Despite six decades of dedicated study in the Southeast, scientists have yet to find an effective bio-control to mimic the ecological balance furnished by hydrilla’s natural enemies in Asia. So like communities in Florida and Louisiana, the Cayuga Lake task force has relied on a suite of herbicides. So far, the combined tab for local monitoring and chemicals is $700,000. That’s chump change compared to the $15 million to $20 million spent annually in the Sunshine State to keep the invader in check. “Here, we’ve got 20,000-acre lakes that are 90 percent covered in hydrilla,” says agronomist Bill Haller ’69, acting director of the University of Florida’s Center for Aquatic and Invasive Plants. “Our economic surveys have shown that with a 50 percent infestation, 75 percent of people stop using the lake for fishing, sailing, boating, swimming, and other recreational uses.”
On Cayuga, Johnson’s surveys—paired with a citizen science group known as the Hydrilla Hunters and volunteers from the nonprofit Floating Classroom—show that the team is making headway.
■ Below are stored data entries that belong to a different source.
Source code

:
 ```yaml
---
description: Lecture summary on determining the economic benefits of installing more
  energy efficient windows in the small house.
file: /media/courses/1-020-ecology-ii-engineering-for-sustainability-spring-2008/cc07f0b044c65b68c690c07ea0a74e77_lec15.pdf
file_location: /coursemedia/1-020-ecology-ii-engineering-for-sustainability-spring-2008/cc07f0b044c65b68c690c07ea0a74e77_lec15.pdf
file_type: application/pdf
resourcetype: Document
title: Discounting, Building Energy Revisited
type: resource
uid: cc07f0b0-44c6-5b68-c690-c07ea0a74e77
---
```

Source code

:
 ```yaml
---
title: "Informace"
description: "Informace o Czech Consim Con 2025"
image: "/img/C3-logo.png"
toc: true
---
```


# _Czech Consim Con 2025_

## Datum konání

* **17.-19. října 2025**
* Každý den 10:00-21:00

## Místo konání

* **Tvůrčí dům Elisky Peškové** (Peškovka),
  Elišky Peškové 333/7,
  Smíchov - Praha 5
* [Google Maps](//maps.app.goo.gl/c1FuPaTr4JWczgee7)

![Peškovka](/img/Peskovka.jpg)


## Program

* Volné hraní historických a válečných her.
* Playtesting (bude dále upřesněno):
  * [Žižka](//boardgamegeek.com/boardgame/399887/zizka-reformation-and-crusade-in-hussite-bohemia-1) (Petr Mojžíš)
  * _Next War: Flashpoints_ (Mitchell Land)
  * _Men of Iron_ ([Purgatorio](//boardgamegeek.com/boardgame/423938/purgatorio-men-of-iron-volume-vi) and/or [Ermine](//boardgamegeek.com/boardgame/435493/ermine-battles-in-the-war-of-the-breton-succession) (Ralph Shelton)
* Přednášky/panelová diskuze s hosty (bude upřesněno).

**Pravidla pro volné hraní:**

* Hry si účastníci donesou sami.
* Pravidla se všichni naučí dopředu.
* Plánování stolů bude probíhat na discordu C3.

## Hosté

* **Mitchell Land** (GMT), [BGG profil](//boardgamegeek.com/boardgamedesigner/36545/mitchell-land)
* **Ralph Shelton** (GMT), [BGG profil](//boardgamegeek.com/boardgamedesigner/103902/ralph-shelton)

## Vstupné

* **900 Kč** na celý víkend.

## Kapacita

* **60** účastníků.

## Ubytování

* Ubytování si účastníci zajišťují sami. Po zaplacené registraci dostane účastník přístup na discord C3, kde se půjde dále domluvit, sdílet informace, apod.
Last year, new infestations were discovered at the southern end of the lake, in water features at the Ithaca Golf Course, and in Fall Creek, but populations of the overwintering tubers that transform seasonal top growth into a perennial infestation seem to be falling dramatically. “We don’t know exactly how this plant will behave in a large, open body of water like Cayuga in our bioregion,” says Bill Foster ’87, Floating Classroom’s program director. “The risks, however, are extreme. If hydrilla succeeds in becoming established and behaves as it has elsewhere, lake-based recreation will be curtailed or radically altered.”